Information shown section start
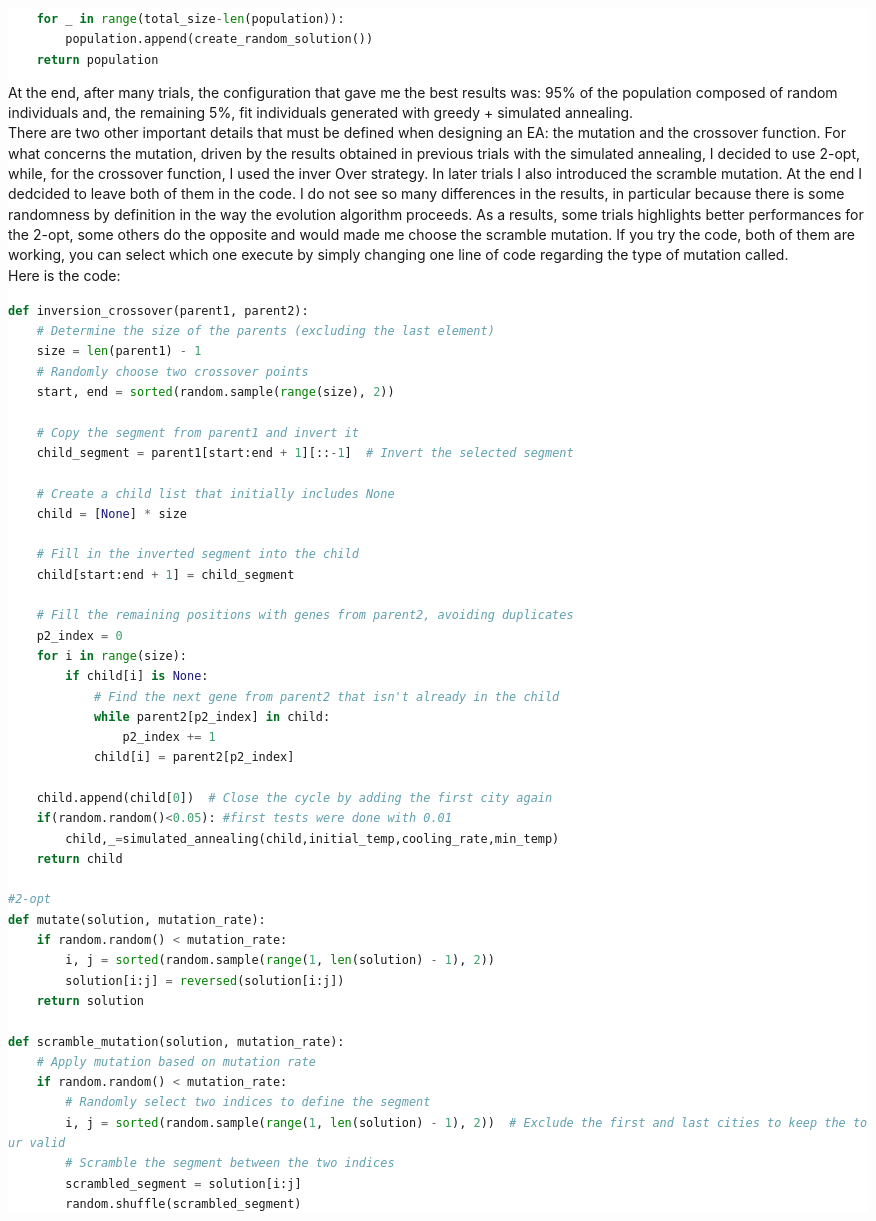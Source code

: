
 ```python
    for _ in range(total_size-len(population)):
        population.append(create_random_solution())
    return population
```
At the end, after many trials, the configuration that gave me the best results was: 95% of the population composed of random individuals and, the remaining 5%, fit individuals generated with greedy + simulated annealing.  
There are two other important details that must be defined when designing an EA: the mutation and the crossover function. For what concerns the mutation, driven by the results obtained in previous trials with the simulated annealing, I decided to use 2-opt, while, for the crossover function, I used the inver Over strategy. In later trials I also introduced the scramble mutation. At the end I dedcided to leave both of them in the code. I do not see so many differences in the results, in particular because there is some randomness by definition in the way the evolution algorithm proceeds. As a results, some trials highlights better performances for the 2-opt, some others do the opposite and would made me choose the scramble mutation. If you try the code, both of them are working, you can select which one execute by simply changing one line of code regarding the type of mutation called.   
Here is the code:
```python
def inversion_crossover(parent1, parent2):
    # Determine the size of the parents (excluding the last element)
    size = len(parent1) - 1  
    # Randomly choose two crossover points
    start, end = sorted(random.sample(range(size), 2))

    # Copy the segment from parent1 and invert it
    child_segment = parent1[start:end + 1][::-1]  # Invert the selected segment
    
    # Create a child list that initially includes None
    child = [None] * size
    
    # Fill in the inverted segment into the child
    child[start:end + 1] = child_segment
    
    # Fill the remaining positions with genes from parent2, avoiding duplicates
    p2_index = 0
    for i in range(size):
        if child[i] is None:
            # Find the next gene from parent2 that isn't already in the child
            while parent2[p2_index] in child:
                p2_index += 1
            child[i] = parent2[p2_index]

    child.append(child[0])  # Close the cycle by adding the first city again
    if(random.random()<0.05): #first tests were done with 0.01
        child,_=simulated_annealing(child,initial_temp,cooling_rate,min_temp)
    return child

#2-opt
def mutate(solution, mutation_rate):
    if random.random() < mutation_rate:
        i, j = sorted(random.sample(range(1, len(solution) - 1), 2))
        solution[i:j] = reversed(solution[i:j])
    return solution

def scramble_mutation(solution, mutation_rate):
    # Apply mutation based on mutation rate
    if random.random() < mutation_rate:
        # Randomly select two indices to define the segment
        i, j = sorted(random.sample(range(1, len(solution) - 1), 2))  # Exclude the first and last cities to keep the tour valid
        # Scramble the segment between the two indices
        scrambled_segment = solution[i:j]
        random.shuffle(scrambled_segment)
```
Information shown section end
=== Required action ===
Work out how many lines in the records contain the word "sorted", and give that number by itself.

=== Answer section ===
3